290p. Delacorte. 2013. Tr $16.99. ISBN 978-0-385-74309-9; PLB $19.99. ISBN 978-0-375-99094-6; ebook $10.99. ISBN 978-0-307-98087-8. LC 2012005363.
Gr 11 Up—This book has the pacing of a Stephen King movie, and it never lets up on the gruesomeness. Ry Burke's boyhood was riddled with brutal abuse and near death at the ruthless hand of a father whom he referred to as the monster. As Ry became older, his father's violence intensified. Then one morning, after being told not to bother his mother because she was sick, Ry knew that something was wrong and proceeded to investigate. What he saw caused him to make a courageous decision that would forever change his life and his family's. Flash-forward some years later to the '80s, and readers find 19-year-old Ry's father in prison and his mother and younger sister using the countdown to a forthcoming meteorite crash as a diversion from the grim existence on their barren family farm. When they find out that there was an explosion at the prison and that the father has escaped and is headed home to seek revenge, the news shatters Ry's fragile psyche, forcing him to resurrect a trio of imaginary childhood friends (the all-knowing Jesus Christ, kind and gentle Mr. Furrington, and bloodthirsty Scowler) for protective support. The metaphor of the meteorite countdown enhances the tense, dark, and creepy chill factor of this gritty, well-written thriller. It's a perfect choice for mature horror readers who are looking to bridge the gap between YA and adult selections.—Sabrina Carnesi, Crittenden Middle School, Newport News, VA
A gripping horror-thriller that is evocative of some of Stephen King’s best work but has a voice and twisted perspective all its own.

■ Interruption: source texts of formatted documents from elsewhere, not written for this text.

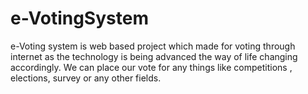 # e-VotingSystem

e-Voting system is web based project which made for voting through internet as the technology is being
advanced the way of life changing accordingly. 
We can place our vote for any things like competitions , elections, survey or any other fields.

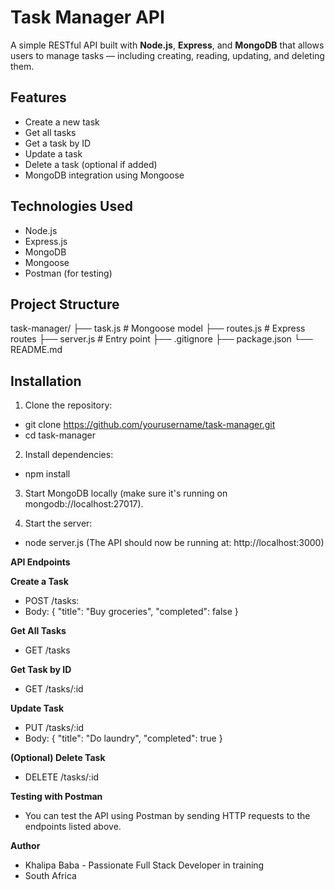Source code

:# Task Manager API

A simple RESTful API built with **Node.js**, **Express**, and **MongoDB** that allows users to manage tasks — including creating, reading, updating, and deleting them.

## Features

- Create a new task
- Get all tasks
- Get a task by ID
- Update a task
- Delete a task (optional if added)
- MongoDB integration using Mongoose

## Technologies Used

- Node.js
- Express.js
- MongoDB
- Mongoose
- Postman (for testing)

## Project Structure

task-manager/
├── task.js # Mongoose model
├── routes.js # Express routes
├── server.js # Entry point
├── .gitignore
├── package.json
└── README.md

## Installation

1. Clone the repository:

- git clone https://github.com/yourusername/task-manager.git
- cd task-manager
  
2. Install dependencies:
- npm install

3. Start MongoDB locally (make sure it's running on mongodb://localhost:27017).

4. Start the server:
- node server.js 
(The API should now be running at: http://localhost:3000)

**API Endpoints**

**Create a Task**
- POST /tasks:
- Body:
{
  "title": "Buy groceries",
  "completed": false
}

**Get All Tasks**
- GET /tasks

**Get Task by ID**
- GET /tasks/:id

**Update Task**
- PUT /tasks/:id
- Body:
{
  "title": "Do laundry",
  "completed": true
}

**(Optional) Delete Task**
- DELETE /tasks/:id

**Testing with Postman**
- You can test the API using Postman by sending HTTP requests to the endpoints listed above.

**Author**
- Khalipa Baba - 
Passionate Full Stack Developer in training
- South Africa


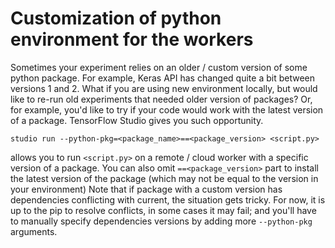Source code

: # Customization of python environment for the workers
Sometimes your experiment relies on an older / custom version of some python package. For example, Keras API has changed quite a bit between versions 1 and 2. What if you are using new environment locally, but would like to re-run old experiments 
that needed older version of packages? Or, for example, you'd like to try if your code would work with the latest version of a package. 
TensorFlow Studio gives you such opportunity. 

    studio run --python-pkg=<package_name>==<package_version> <script.py>

allows you to run `<script.py>` on a remote / cloud worker with a specific version of a package. You can also omit `==<package_version>` part to install the latest version of the package (which may not be equal to the version in your environment)
Note that if package with a custom version has dependencies conflicting with current, the situation gets tricky. For now, it is up to the pip to resolve conflicts, in some cases it may fail; and you'll have to manually specify 
dependencies versions by adding more `--python-pkg` arguments.
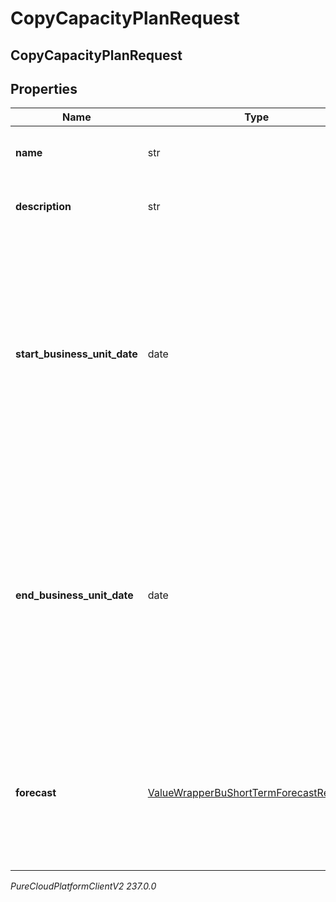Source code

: # CopyCapacityPlanRequest

## CopyCapacityPlanRequest

## Properties

|Name | Type | Description | Notes|
|------------ | ------------- | ------------- | -------------|
| **name** | str | The name of the new capacity plan | |
| **description** | str | Description of the new capacity plan | [optional] |
| **start_business_unit_date** | date | The start date for the capacity plan relative to the business unit time zone in yyyy-MM-dd format. Dates are represented as an ISO-8601 string. For example: yyyy-MM-dd | |
| **end_business_unit_date** | date | The end date for the capacity plan relative to the business unit time zone in yyyy-MM-dd format. Dates are represented as an ISO-8601 string. For example: yyyy-MM-dd | |
| **forecast** | [ValueWrapperBuShortTermForecastReference](ValueWrapperBuShortTermForecastReference) | The selected forecast for this capacity plan. Uses forecast from original capacity plan if not specified | [optional] |



_PureCloudPlatformClientV2 237.0.0_
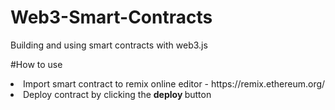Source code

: # Web3-Smart-Contracts
Building and using smart contracts with web3.js

#How to use
<li>Import smart contract to remix online editor - https://remix.ethereum.org/ </li>
<li> Deploy contract by clicking the <b>deploy </b> button </li>

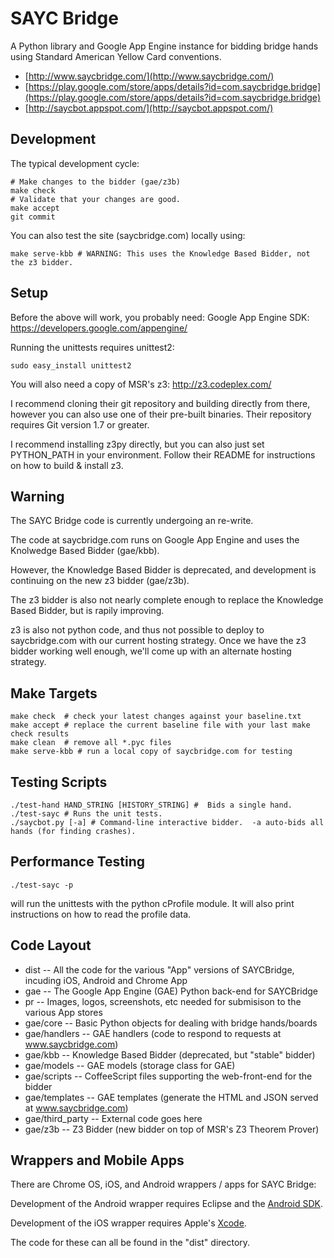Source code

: SAYC Bridge
===========

A Python library and Google App Engine instance for bidding bridge hands
using Standard American Yellow Card conventions.

- [http://www.saycbridge.com/](http://www.saycbridge.com/)
- [https://play.google.com/store/apps/details?id=com.saycbridge.bridge](https://play.google.com/store/apps/details?id=com.saycbridge.bridge)
- [http://saycbot.appspot.com/](http://saycbot.appspot.com/)

Development
-----------

The typical development cycle:

    # Make changes to the bidder (gae/z3b)
    make check
    # Validate that your changes are good.
    make accept
    git commit

You can also test the site (saycbridge.com) locally using:

    make serve-kbb # WARNING: This uses the Knowledge Based Bidder, not the z3 bidder.

Setup
-----

Before the above will work, you probably need:
Google App Engine SDK:
https://developers.google.com/appengine/

Running the unittests requires unittest2:

    sudo easy_install unittest2

You will also need a copy of MSR's z3:
http://z3.codeplex.com/

I recommend cloning their git repository and building directly from there,
however you can also use one of their pre-built binaries.
Their repository requires Git version 1.7 or greater.

I recommend installing z3py directly, but you can also just set PYTHON_PATH in your environment.
Follow their README for instructions on how to build & install z3.

Warning
-------

The SAYC Bridge code is currently undergoing an re-write.

The code at saycbridge.com runs on Google App Engine
and uses the Knolwedge Based Bidder (gae/kbb).

However, the Knowledge Based Bidder is deprecated, and
development is continuing on the new z3 bidder (gae/z3b).

The z3 bidder is also not nearly complete enough to replace
the Knowledge Based Bidder, but is rapily improving.

z3 is also not python code, and thus not possible
to deploy to saycbridge.com with our current hosting strategy.
Once we have the z3 bidder working well enough, we'll come
up with an alternate hosting strategy.

Make Targets
------------

    make check  # check your latest changes against your baseline.txt
    make accept # replace the current baseline file with your last make check results
    make clean  # remove all *.pyc files
    make serve-kbb # run a local copy of saycbridge.com for testing

Testing Scripts
---------------

    ./test-hand HAND_STRING [HISTORY_STRING] #  Bids a single hand.
    ./test-sayc # Runs the unit tests.
    ./saycbot.py [-a] # Command-line interactive bidder.  -a auto-bids all hands (for finding crashes).

Performance Testing
-------------------

    ./test-sayc -p

will run the unittests with the python cProfile module.
It will also print instructions on how to read the profile data.

Code Layout
-----------

- dist -- All the code for the various "App" versions of SAYCBridge, incuding iOS, Android and Chrome App
- gae -- The Google App Engine (GAE) Python back-end for SAYCBridge
- pr -- Images, logos, screenshots, etc needed for submisison to the various App stores
- gae/core -- Basic Python objects for dealing with bridge hands/boards
- gae/handlers -- GAE handlers (code to respond to requests at www.saycbridge.com)
- gae/kbb -- Knowledge Based Bidder (deprecated, but "stable" bidder)
- gae/models -- GAE models (storage class for GAE)
- gae/scripts -- CoffeeScript files supporting the web-front-end for the bidder
- gae/templates -- GAE templates (generate the HTML and JSON served at www.saycbridge.com)
- gae/third_party -- External code goes here
- gae/z3b -- Z3 Bidder (new bidder on top of MSR's Z3 Theorem Prover)

Wrappers and Mobile Apps
------------------------

There are Chrome OS, iOS, and Android wrappers / apps for SAYC Bridge:

Development of the Android wrapper requires Eclipse and the [Android SDK](http://developer.android.com/sdk/).

Development of the iOS wrapper requires Apple's [Xcode](https://developer.apple.com/xcode/).

The code for these can all be found in the "dist" directory.
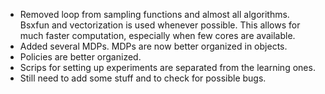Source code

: - Removed loop from sampling functions and almost all algorithms. Bsxfun and vectorization is used whenever possible. This allows for much faster computation, especially when few cores are available.
- Added several MDPs. MDPs are now better organized in objects.
- Policies are better organized.
- Scrips for setting up experiments are separated from the learning ones.
- Still need to add some stuff and to check for possible bugs.
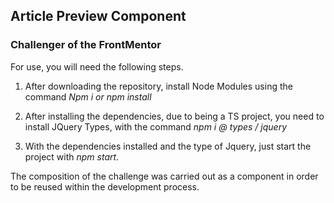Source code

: ## Article Preview Component

### Challenger of the FrontMentor

For use, you will need the following steps.

1. After downloading the repository, install Node Modules using the command *Npm i or npm install*

2. After installing the dependencies, due to being a TS project, you need to install JQuery Types, with the command *npm i @ types / jquery*

3. With the dependencies installed and the type of Jquery, just start the project with *npm start*.


The composition of the challenge was carried out as a component in order to be reused within the development process.
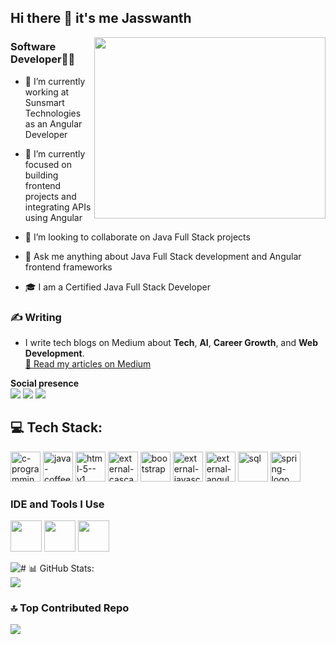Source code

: ## Hi there 👋 it's me Jasswanth
<img align="right" width="370" height="290" src="https://i.pinimg.com/originals/47/f0/34/47f0342cec72b800463bf003eac1257e.gif">


 ### Software Developer👨‍💻
 
- 🔭 I’m currently working at Sunsmart Technologies as an Angular Developer

- 🌱 I’m currently focused on building frontend projects and integrating APIs using Angular

- 👯 I’m looking to collaborate on Java Full Stack projects

- 💬 Ask me anything about Java Full Stack development and Angular frontend frameworks

- 🎓 I am a Certified Java Full Stack Developer
### ✍️ Writing

- I write tech blogs on Medium about **Tech**, **AI**, **Career Growth**, and **Web Development**.  
  [📖 Read my articles on Medium](https://medium.com/@jasswanth24)


**Social presence**
<br/>
[<img src="https://img.shields.io/badge/Gmail-D14836?style=for-the-badge&logo=gmail&logoColor=white" >](jasswanth.24@gmail.com)
[<img src="https://img.shields.io/badge/-Hackerrank-2EC866?style=for-the-badge&logo=HackerRank&logoColor=white" >](https://www.hackerrank.com/profile/sjasswanth)
[<img src="https://img.shields.io/badge/LinkedIn-0077B5?style=for-the-badge&logo=linkedin&logoColor=white" >](https://www.linkedin.com/in/jasswanth-s)


## 💻 Tech Stack:
<img width="48" height="48" src="https://img.icons8.com/fluency/50/c-programming.png" alt="c-programming"/> <img width="48" height="48" src="https://img.icons8.com/color/48/java-coffee-cup-logo--v1.png" alt="java-coffee-cup-logo--v1"/> <img width="48" height="48" src="https://img.icons8.com/color/48/html-5--v1.png" alt="html-5--v1"/> <img width="48" height="48" src="https://img.icons8.com/external-tal-revivo-color-tal-revivo/48/external-cascading-style-sheets-language-used-for-describing-the-presentation-of-a-document-logo-color-tal-revivo.png" alt="external-cascading-style-sheets-language-used-for-describing-the-presentation-of-a-document-logo-color-tal-revivo"/> <img width="48" height="48" src="https://img.icons8.com/color-glass/48/bootstrap.png" alt="bootstrap"/>  <img width="48" height="48" src="https://img.icons8.com/external-tal-revivo-color-tal-revivo/48/external-javascript-is-a-high-level-interpreted-programming-language-logo-color-tal-revivo.png" alt="external-javascript-is-a-high-level-interpreted-programming-language-logo-color-tal-revivo"/>  <img width="48" height="48" src="https://img.icons8.com/external-tal-revivo-color-tal-revivo/48/external-angular-a-typescript-based-open-source-web-application-framework-logo-color-tal-revivo.png" alt="external-angular-a-typescript-based-open-source-web-application-framework-logo-color-tal-revivo"/> <img width="48" height="48" src="https://img.icons8.com/fluency/50/sql.png" alt="sql"/>  <img width="48" height="48" src="https://img.icons8.com/color/48/spring-logo.png" alt="spring-logo"/>

### IDE and Tools I Use
<img height="50" width="50" src="https://img.icons8.com/color/48/000000/visual-studio-code-2019.png"/>  <img height="50" width="50" src="https://img.icons8.com/color/50/000000/git.png"/> <img height="50" src="https://img.icons8.com/officel/480/null/java-eclipse.png"/> 


![# 📊 GitHub Stats:](https://github-readme-stats.vercel.app/api?username=Jasswanth-24&theme=dark&show_icons=true&&hide=issues,contribs)
<br/>
![](https://github-readme-stats.vercel.app/api/top-langs/?username=Jasswanth-24&theme=dark&hide_border=false&include_all_commits=true&count_private=true&layout=compact)

### 🔝 Top Contributed Repo
![](https://github-contributor-stats.vercel.app/api?username=Jasswanth-24&limit=5&theme=dark&combine_all_yearly_contributions=true)
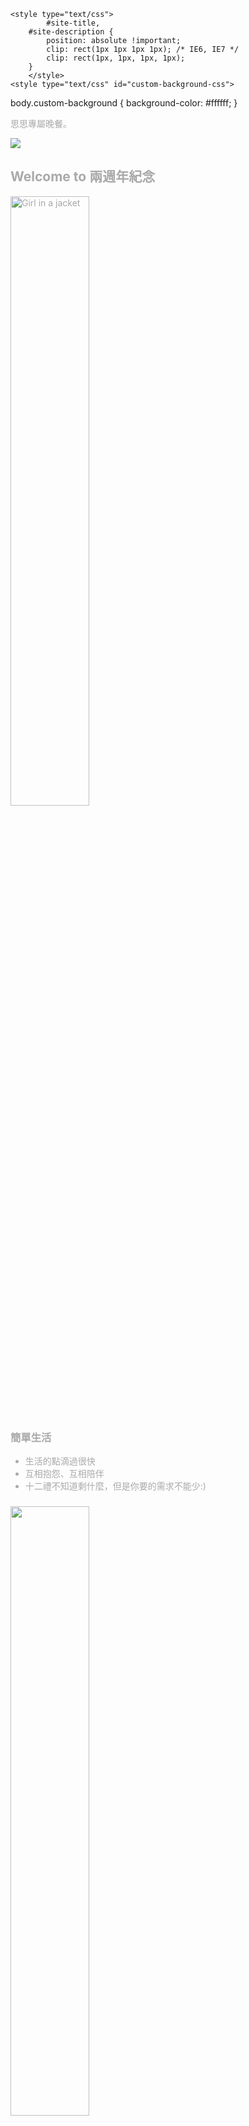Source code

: <html>
<head>
<meta http-equiv="Content-Type" content="text/html; charset=UTF-8" />
<meta name="viewport" content="width=device-width, initial-scale=1.0, user-scalable=yes">
<meta name="viewport" content="width=1024" />

<title>MAP | 表町商店街表町商店街</title>
<link rel="profile" href="http://gmpg.org/xfn/11" />
<link rel="stylesheet" type="text/css" media="screen" href="http://omotecho.or.jp/wp-content/themes/omotechostyle/style.css" />
<link rel="stylesheet" type="text/css" media="print" href="http://omotecho.or.jp/wp-content/themes/omotechostyle/style.css/../main_print.css" />

<link rel="stylesheet" type="text/css" href="http://omotecho.or.jp/wp-content/themes/omotechostyle/style.css/../style2.css?20201019">
<link rel="stylesheet" type="text/css" href="http://omotecho.or.jp/wp-content/themes/omotechostyle/style.css/../my-calendar.css">
<link rel="pingback" href="http://omotecho.or.jp/xmlrpc.php" />
<link rel="stylesheet" type="text/css" href="http://omotecho.or.jp/wp-content/themes/omotechostyle/style.css/../common.css">
<!--[if lt IE 9]>
<script src="http://omotecho.or.jp/wp-content/themes/omotechostyle/js/html5.js" type="text/javascript"></script>
<![endif]-->

<script type="text/javascript">
// スクロールをトップに
function scrollByTop() {
    window.scrollTo(0,0);
}
</script>

<!-- This site is optimized with the Yoast WordPress SEO plugin v1.4.15 - http://yoast.com/wordpress/seo/ -->
<link rel="canonical" href="http://omotecho.or.jp/?page_id=221" />
<meta property="og:locale" content="ja_JP"/>
<meta property="og:type" content="article"/>
<meta property="og:title" content="MAP - 表町商店街"/>
<meta property="og:description" content="町を歩く 上之町 中之町 下之町 栄町 紙屋町 西大寺町 新西大寺町 千日前 目 &hellip; 続きを読む &rarr;"/>
<meta property="og:url" content="http://omotecho.or.jp/?page_id=221"/>
<meta property="og:site_name" content="表町商店街"/>
<meta property="og:image" content="http://omotecho.or.jp/wp-content/themes/omotechostyle/img/map/map_back.png?20200924"/>
<!-- / Yoast WordPress SEO plugin. -->

<link rel="alternate" type="application/rss+xml" title="表町商店街 &raquo; フィード" href="http://omotecho.or.jp/?feed=rss2" />
<link rel="alternate" type="application/rss+xml" title="表町商店街 &raquo; コメントフィード" href="http://omotecho.or.jp/?feed=comments-rss2" />
<link rel='stylesheet' id='lytebox-style-css'  href='http://omotecho.or.jp/wp-content/plugins/lytebox/lytebox.css?ver=3.5.2' type='text/css' media='all' />
<link rel='stylesheet' id='contact-form-7-css'  href='http://omotecho.or.jp/wp-content/plugins/contact-form-7/includes/css/styles.css?ver=3.3.3' type='text/css' media='all' />
<link rel='stylesheet' id='fancybox-css'  href='http://omotecho.or.jp/wp-content/plugins/easy-fancybox/css/jquery.fancybox.min.css?ver=1.3.24' type='text/css' media='screen' />
<script type='text/javascript' src='http://omotecho.or.jp/wp-content/plugins/lytebox/lytebox.js?ver=3.5.2'></script>
<script type='text/javascript' src='http://omotecho.or.jp/wp-includes/js/comment-reply.min.js?ver=3.5.2'></script>
<script type='text/javascript' src='http://omotecho.or.jp/wp-includes/js/jquery/jquery.js?ver=1.8.3'></script>
<link rel="EditURI" type="application/rsd+xml" title="RSD" href="http://omotecho.or.jp/xmlrpc.php?rsd" />
<link rel="wlwmanifest" type="application/wlwmanifest+xml" href="http://omotecho.or.jp/wp-includes/wlwmanifest.xml" /> 
<meta name="generator" content="WordPress 3.5.2" />

<style type="text/css">
<!--
.mcjs .mc-main .details, .mcjs .mc-main .calendar-events { display: none; }
/* Styles by My Calendar - Joseph C Dolson http://www.joedolson.com/ */

.mc-main .mc_general .event-title, .mc-main .mc_general .event-title a { background: #ffffff; color: #000000; }
.mc-main .mc_general .event-title a:hover, .mc-main .mc_general .event-title a:focus { background: #ffffff;}
.mc-event-visible {
display: block!important;
}
-->
</style>
<script type='text/javascript'>
	jQuery('html').addClass('mcjs');
	jQuery(document).ready( function($) { $('html').removeClass('mcjs') } );
</script>
<!-- BEGIN: WP Social Bookmarking Light -->
<script>(function(d, s, id) {
  var js, fjs = d.getElementsByTagName(s)[0];
  if (d.getElementById(id)) return;
  js = d.createElement(s); js.id = id;
  js.src = "//connect.facebook.net/ja_JP/sdk.js#xfbml=1&version=v2.0";
  fjs.parentNode.insertBefore(js, fjs);
}(document, 'script', 'facebook-jssdk'));</script>   
<style type="text/css">
.wp_social_bookmarking_light{
    border: 0 !important;
    padding: 0 !important;
    margin: 0 !important;
}
.wp_social_bookmarking_light div{
    float: left !important;
    border: 0 !important;
    padding: 0 !important;
    margin: 0 5px 0px 0 !important;
    height: 23px !important;
    text-indent: 0 !important;
}
.wp_social_bookmarking_light img{
    border: 0 !important;
    padding: 0;
    margin: 0;
    vertical-align: top !important;
}
.wp_social_bookmarking_light_clear{
    clear: both !important;
}
.wsbl_twitter{
    width: 100px;
}
.wsbl_facebook_like span{
    vertical-align: top !important;
}</style>
<!-- END: WP Social Bookmarking Light -->
	<style type="text/css">
			#site-title,
		#site-description {
			position: absolute !important;
			clip: rect(1px 1px 1px 1px); /* IE6, IE7 */
			clip: rect(1px, 1px, 1px, 1px);
		}
		</style>
	<style type="text/css" id="custom-background-css">
body.custom-background { background-color: #ffffff; }
</style>

</head>
<body class="page page-id-221 page-template-default custom-background singular two-column right-sidebar">

<div><font color= "#a9a9a9">思思專屬晚餐。</div>
<p><img src="未命名.jpg" usemap="#map_1" border="0"></p>
<map name="map_1">
    <!-- coords=X1,Y1,X2,Y2(左上右下座標) -->
    <!-- Appetizer -->
    <area href="appetizer.html#Hu-Dou Savory Rice Cake" alt="大東北" title="大東北" shape="rect" coords="600,200,850,350" />
    <area href="appetizer.html#Lu Ji Bao" alt="祿記包子" title="Lu Ji Bao" shape="rect" coords="1126,742,1184,754" />
    <area href="appetizer.html#Shuixian Temple leaf Savory Rice Cake" alt="水仙宮粽葉米糕" title="Shuixian Temple leaf Savory Rice Cake" shape="rect" coords="545,462,558,573" />
    <area href="appetizer.html#Ji-Pin Wheel Pie" alt="吉品紅豆餅" title="Ji-Pin Wheel Pie" shape="rect" coords="722,709,794,721" />
    <area href="appetizer.html#Kintoku Spreing Rolls" alt="金得春捲" title="Kintoku Spreing Rolls" shape="rect" coords="576,391,637,404" />
    <!-- 以下省略 -->
</map>
</body>
</html>
  
  ## Welcome to 兩週年紀念

<img src="https://i.imgur.com/p6qlowX.jpg" attr="https://repository-images.githubusercontent.com/293299392/f6490980-12be-11eb-94ac-d440f39a50eb" width="50%" alt="Girl in a jacket" >

### 簡單生活
- 生活的點滴過很快
- 互相抱怨、互相陪伴
- 十二禮不知道剩什麼，但是你要的需求不能少:)

### 

<img src="https://b.ecimg.tw/items/DYAJDFA900AXEDV/000001_1602748386.jpg" width="50%"  alt="" />

- 兩週年禮物夠不驚奇吧~
- 謝謝你的耐心與調教!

Daniel Kraus takes care in the opening chapters to establish a rich setting and complex characters, including pensive Ry, his endearing kid sister, and his troubled mother. A subtle and rising tension underlies these scenes and is amplified by chapter headings that count down to the impending impact of several small meteorites speeding toward their rural Iowa town. The arrival of an escaped prisoner with disturbing tales of Ry’s imprisoned father, Marvin, sets the enthralling central story into motion. Kraus’s plotting is masterful, with surprising twists, eerie parallels, and scenes of terror meted out for maximum effect. Marvin is a compelling and disturbing figure, prone to bouts of madness and grotesque violence (“Merchants and neighbors alike . . . suspected the man was a horror and they were right.”). Consequently, readers may find certain scenes challenging. However, Marvin’s actions—and Ry’s attempts to thwart them—raise vital questions regarding the nature of evil. Ry’s struggle against his demented father takes a mesmerizing psychological turn when the arrival of one of the meteorites upsets Ry’s delicate mental state. His psyche fragments into three parts, corresponding to a group of imaginary friends he used to survive his dad’s violence when he was much younger. Ry transforms as he listens to the sometimes conflicting counsels of kind Mr. Furrington, wise Jesus, and violent Scowler, and the result is a fascinating inner and outer battle for survival.